##################
# SpaTemHTP_proc #
##################
#' HTP data processing
#'
#' Calculate sequentially the genotype adjusted means (genotype best unbiased
#' linear estimates, G-BLUEs).
#'
#' The function iterates over the different time points (e.g days) of the
#' experiment and calculate the G-BLUEs according to the following model:
#' pheno = Int + row(random) + col(random) + genotype(fixed) + f(row, col) + e,
#' where f(row, col) represent the spatial surface modeled using a
#' 2-D P-spline approach as proposed by Rodgriguez-Alvarez et al. (2018).
#'
#' The user can run a different model using the fixed and random arguments
#' that specifies the fixed and random part of the mixed model used to
#' calculate the genotypes BLUEs. The spatially adjusted model are fitted
#' using function from the SpATS package (Rodgriguez-Alvarez et al., 2018).
#'
#' The methode used to calculate the spatial surface can be specified in
#' argument 'spatial'. The user can choose between 'SAP' and 'PSANOVA'. The
#' user can also try the alternative method if one is failing by selecting
#' 'SAP_if_PSANOVA_fail' or 'PSANOVA_if_SAP_fail'.
#'
#' If \code{single_mixed_model = TRUE}, the function calculates a single-step mixed
#' model where outliers are iteratively removed based on the model residuals
#' and the missing values imputed during the estimation procedure. The outliers
#' are detected using a Grubb Test (p<0.05, default).
#'
#' If \code{h2_comp = TRUE}, the function calculate the heritability from the
#' computed SpATS model. If \code{h2_comp_alt = TRUE}, if the heritability
#' computation fail with the SpATS model, the function calculates the
#' heritability using a classicle linear mixed model (pheno = rep (F) +
#' row (R) + col (R) + genotype (R) + e). The formula used in the following
#' h2 = Sgeno / (Sgeno + (Se/n_rep)).
#'
#' @param exp_des_data \code{data.frame} of dimension (N_genotype * N_replicate)

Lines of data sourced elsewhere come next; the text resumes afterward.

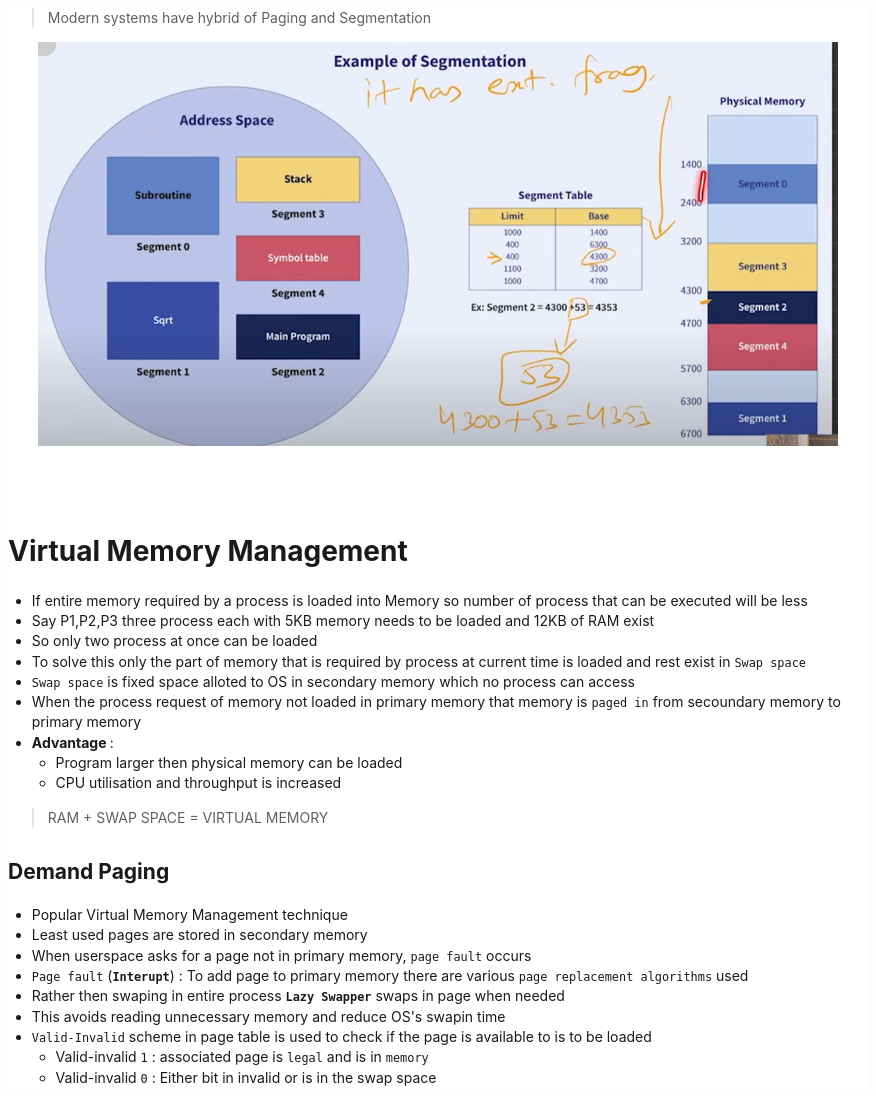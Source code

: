 > Modern systems have hybrid of Paging and Segmentation

<center>

<img src="./segment2.png" width="800"/>

</center>
<br>
<br>

# Virtual Memory Management
- If entire memory required by a process is loaded into Memory so number of process that can be executed will be less
- Say P1,P2,P3 three process each with 5KB memory needs to be loaded and 12KB of RAM exist
- So only two process at once can be loaded
- To solve this only the part of memory that is required by process at current time is loaded and rest exist in `Swap space`
- `Swap space` is fixed space alloted to OS in secondary memory which no process can access
- When the process request of memory not loaded in primary memory that memory is `paged in` from secoundary memory to primary memory
- <b> Advantage </b> : 
    - Program larger then physical memory can be loaded
    - CPU utilisation and throughput is increased

> RAM + SWAP SPACE = VIRTUAL MEMORY

## Demand Paging
- Popular Virtual Memory Management technique
- Least used pages are stored in secondary memory
- When userspace asks for a page not in primary memory, `page fault` occurs
- `Page fault` (<b>`Interupt`</b>) : To add page to primary memory there are various `page replacement algorithms` used
- Rather then swaping in entire process <b>`Lazy Swapper`</b> swaps in page when needed 
- This avoids reading unnecessary memory and reduce OS's swapin time 
- `Valid-Invalid` scheme in page table is used to check if the page is available to is to be loaded
    - Valid-invalid `1` : associated page is `legal` and is in `memory` 
    - Valid-invalid `0` : Either bit in invalid or is in the swap space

#' x N_variable containing the experimental design information. It must include:
#' a) a 'genotype' column representing the line phenotyped;
#' b) numeric 'row' and 'col' column representing the row and column informaiton,
#' c) the same row and column information into factor columns named 'row_f' and
#' 'col_f'. Other variables like replicate or block can be introduced to be used
#' in the spatially adjusted mixed model computation. The user must set those
#' extra variable in the correct format (generally factor).
#'
#' @param pheno_data \code{data.frame} of dimension (N_genotype * N_replicate)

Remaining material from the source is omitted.